Afghanistan Threat Finance Cell (ATFC). The ATFC began operations in 2009 to attack illicit financial networks. The ATFC has personnel that can provide financial expertise and intelligence information to other U.S. agencies. The ATFC is one of several agencies seeking to identify and disrupt threat finance networks that support or are associated with terrorism and the Afghan insurgency. DoD and the DEA are two of several agencies working with the ATFC.

High Office for Oversight and Anti-Corruption (HOOAC)

The Afghans have established the High Office of Oversight and Anti-Corruption or HOOAC.  However, in reality, the Afghans that currently run the country do not want to see their the pipeline of money that flows from the donor nations to their Swiss or Dubai bank accounts interrupted.  So this "high office" really is not doing much to fix the corrupt situation in Kabul. 1.

MSI. An "implementing partner" that is being provided money to help the Afghan's fix their corruption problem is Management Systems International or MSI.  The project the MSI is engaged in is to help build a strong institution that will help the HOOAC build their institution and capabilities.  2.

Integrity Watch Afghanistan (IWA), Integrity Watch is an Afghan civil society organization committed to increase transparency, accountability, and integrity in Afghanistan. The mission of Integrity Watch is to put corruption under the spotlight through community monitoring, research, and advocacy. IW mobilizes and trains communities to monitor infrastructure projects, publice services, courts, and extrative industries.

Afghanistan has a poor history of combating corruption.  President Karzai appointed a childhood friend to head the Afghan anti-corruption agency.  In 2007 it was revealed that the official - Izzatullah Wasifif - spent 3 1/2 years in a U.S. prison for selling $2 million worth of drugs in the late 1980s.  3.

The Afghan National Police (ANP) are a big part of the corruption problem.  Most Afghans view the country's police forces as corrupt. A recent annual poll conducted by the United Nations reveals that over half of Afghans see the national police as corrupt.

Despite ISAF's best efforts the anti-corruption campaign has realized dismal results.  Afghan governmental officials have escaped prosecution, organizations set up to investigate corruption have been dismantled or hobbled, and political interference has aided corrupt officials which in turn has provided more support to the Taliban and the insurgency.

Karzai and Corruption.  Almost no one is more corrupt than President Karzai.  Although he will make passionate speeches about how corruption needs to be eliminated he continues to be the most corrupt official in Afghanistan.  In addition, he condemns U.S. efforts to reduce corruption as an attempt to meddle in Afghan sovereign affairs.

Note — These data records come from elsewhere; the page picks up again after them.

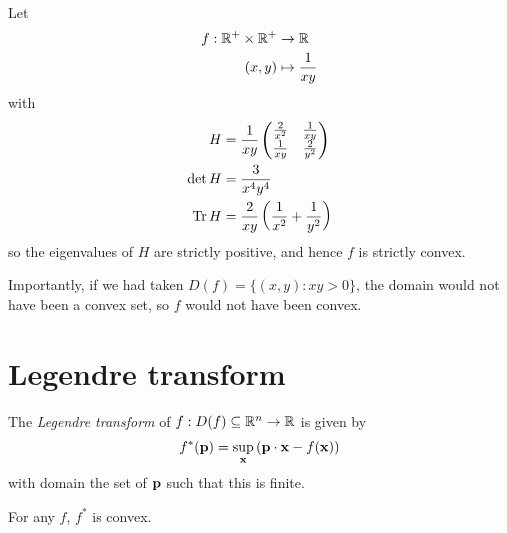 \documentclass{../template/note}
\begin{document}
    \begin{example*}
        Let
        \begin{align*}
            f: \RR^+ \times \RR^+ &\to \RR \\
            (x, y) &\mapsto \frac 1 {xy}
        \end{align*}
        with
        \begin{align*}
            H &= \frac 1 {xy} \begin{pmatrix}
                \frac 2 {x^2} & \frac 1 {xy} \\
                \frac 1 {xy} & \frac 2 {y^2} \\
            \end{pmatrix} \\
            \det H &= \frac 3 {x^4y^4} \\
            \Tr H &= \frac 2 {xy} \left(\frac 1 {x^2} + \frac 1 {y^2}\right)
        \end{align*}
        so the eigenvalues of $H$ are strictly positive, and hence $f$ is strictly convex.
        
        Importantly, if we had taken $D(f) = \{(x, y): xy > 0\}$, the domain would not have been a convex set, so $f$ would not have been convex.
    \end{example*}
    
    \section{Legendre transform}

    \begin{definition*}
        The \emph{Legendre transform} of $f: D(f) \subseteq \RR^n \to \RR$ is given by
        \begin{align*}
            f^*(\V p) = \sup_{\V x} \left(\V p \cdot \V x - f(\V x)\right)
        \end{align*}
        with domain the set of $\V p$ such that this is finite.        
    \end{definition*}
    
    \begin{lemma}
        For any $f$, $f^*$ is convex.
    \end{lemma}
    
\end{document}
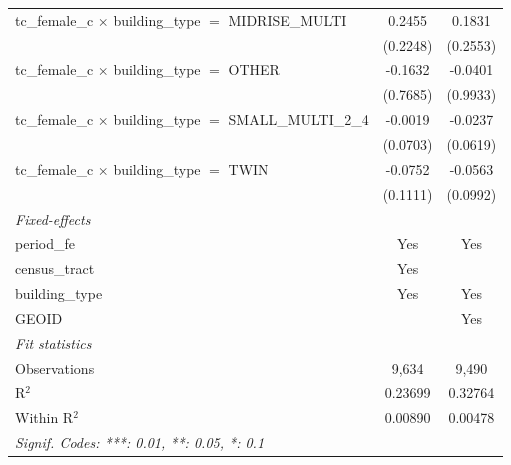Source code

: \begin{tabular}{lcc}
   tc\_female\_c $\times$ building\_type $=$ MIDRISE\_MULTI            & 0.2455         & 0.1831\\   
                                                                       & (0.2248)       & (0.2553)\\   
   tc\_female\_c $\times$ building\_type $=$ OTHER                     & -0.1632        & -0.0401\\   
                                                                       & (0.7685)       & (0.9933)\\   
   tc\_female\_c $\times$ building\_type $=$ SMALL\_MULTI\_2\_4        & -0.0019        & -0.0237\\   
                                                                       & (0.0703)       & (0.0619)\\   
   tc\_female\_c $\times$ building\_type $=$ TWIN                      & -0.0752        & -0.0563\\   
                                                                       & (0.1111)       & (0.0992)\\   
   \midrule
   \emph{Fixed-effects}\\
   period\_fe                                                          & Yes            & Yes\\  
   census\_tract                                                       & Yes            & \\  
   building\_type                                                      & Yes            & Yes\\  
   GEOID                                                               &                & Yes\\  
   \midrule
   \emph{Fit statistics}\\
   Observations                                                        & 9,634          & 9,490\\  
   R$^2$                                                               & 0.23699        & 0.32764\\  
   Within R$^2$                                                        & 0.00890        & 0.00478\\  
   \midrule \midrule
   \multicolumn{3}{l}{\emph{Signif. Codes: ***: 0.01, **: 0.05, *: 0.1}}\\
\end{tabular}
\par\endgroup
\begingroup
\centering
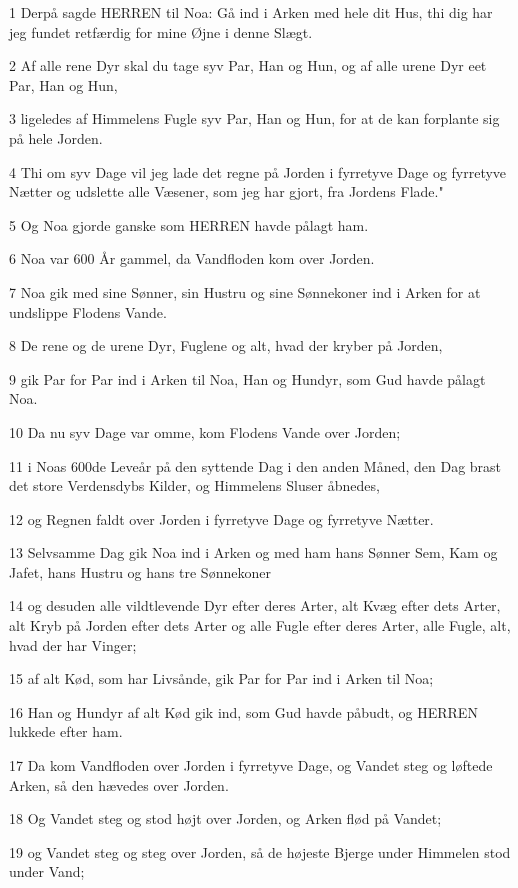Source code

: \par 1 Derpå sagde HERREN til Noa: Gå ind i Arken med hele dit Hus, thi dig har jeg fundet retfærdig for mine Øjne i denne Slægt.
\par 2 Af alle rene Dyr skal du tage syv Par, Han og Hun, og af alle urene Dyr eet Par, Han og Hun,
\par 3 ligeledes af Himmelens Fugle syv Par, Han og Hun, for at de kan forplante sig på hele Jorden.
\par 4 Thi om syv Dage vil jeg lade det regne på Jorden i fyrretyve Dage og fyrretyve Nætter og udslette alle Væsener, som jeg har gjort, fra Jordens Flade."
\par 5 Og Noa gjorde ganske som HERREN havde pålagt ham.
\par 6 Noa var 600 År gammel, da Vandfloden kom over Jorden.
\par 7 Noa gik med sine Sønner, sin Hustru og sine Sønnekoner ind i Arken for at undslippe Flodens Vande.
\par 8 De rene og de urene Dyr, Fuglene og alt, hvad der kryber på Jorden,
\par 9 gik Par for Par ind i Arken til Noa, Han og Hundyr, som Gud havde pålagt Noa.
\par 10 Da nu syv Dage var omme, kom Flodens Vande over Jorden;
\par 11 i Noas 600de Leveår på den syttende Dag i den anden Måned, den Dag brast det store Verdensdybs Kilder, og Himmelens Sluser åbnedes,
\par 12 og Regnen faldt over Jorden i fyrretyve Dage og fyrretyve Nætter.
\par 13 Selvsamme Dag gik Noa ind i Arken og med ham hans Sønner Sem, Kam og Jafet, hans Hustru og hans tre Sønnekoner
\par 14 og desuden alle vildtlevende Dyr efter deres Arter, alt Kvæg efter dets Arter, alt Kryb på Jorden efter dets Arter og alle Fugle efter deres Arter, alle Fugle, alt, hvad der har Vinger;
\par 15 af alt Kød, som har Livsånde, gik Par for Par ind i Arken til Noa;
\par 16 Han og Hundyr af alt Kød gik ind, som Gud havde påbudt, og HERREN lukkede efter ham.
\par 17 Da kom Vandfloden over Jorden i fyrretyve Dage, og Vandet steg og løftede Arken, så den hævedes over Jorden.
\par 18 Og Vandet steg og stod højt over Jorden, og Arken flød på Vandet;
\par 19 og Vandet steg og steg over Jorden, så de højeste Bjerge under Himmelen stod under Vand;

On the rare occasion that an Afghan official does try to fight corruption he will find himself quickly dismissed (fired) by Karzai.  5.

"Where are my sweets?" If you want anything done by an Afghan government servant at district, provincial, or ministerial level then a bribe is paid. Upon requesting a service from a government official the Afghan citizen is confronted with a question - "Where are my sweets?". And he doesn't mean a box of chocolate.

Website - I Paid a Bribe.  Perhaps one way to help stem the plague of corruption in Afghanistan is to follow the example of some anti-corruption activists in India and Kenya.  They have published websites where citizens can share their experiences with bribery.  See and www.ipaidabribe.com8.

Corruption Incident Reporter. Afghanistan Justice Organization (AJO). It is now possible to report a corruption incident anonymously online using the AJO website. The format allows the user to report a bribe request or payment, abuse of power by government official, corruption related to a tender or procurement procedure, ghost or fake workers, fraud in an election process and other incidents of corruption.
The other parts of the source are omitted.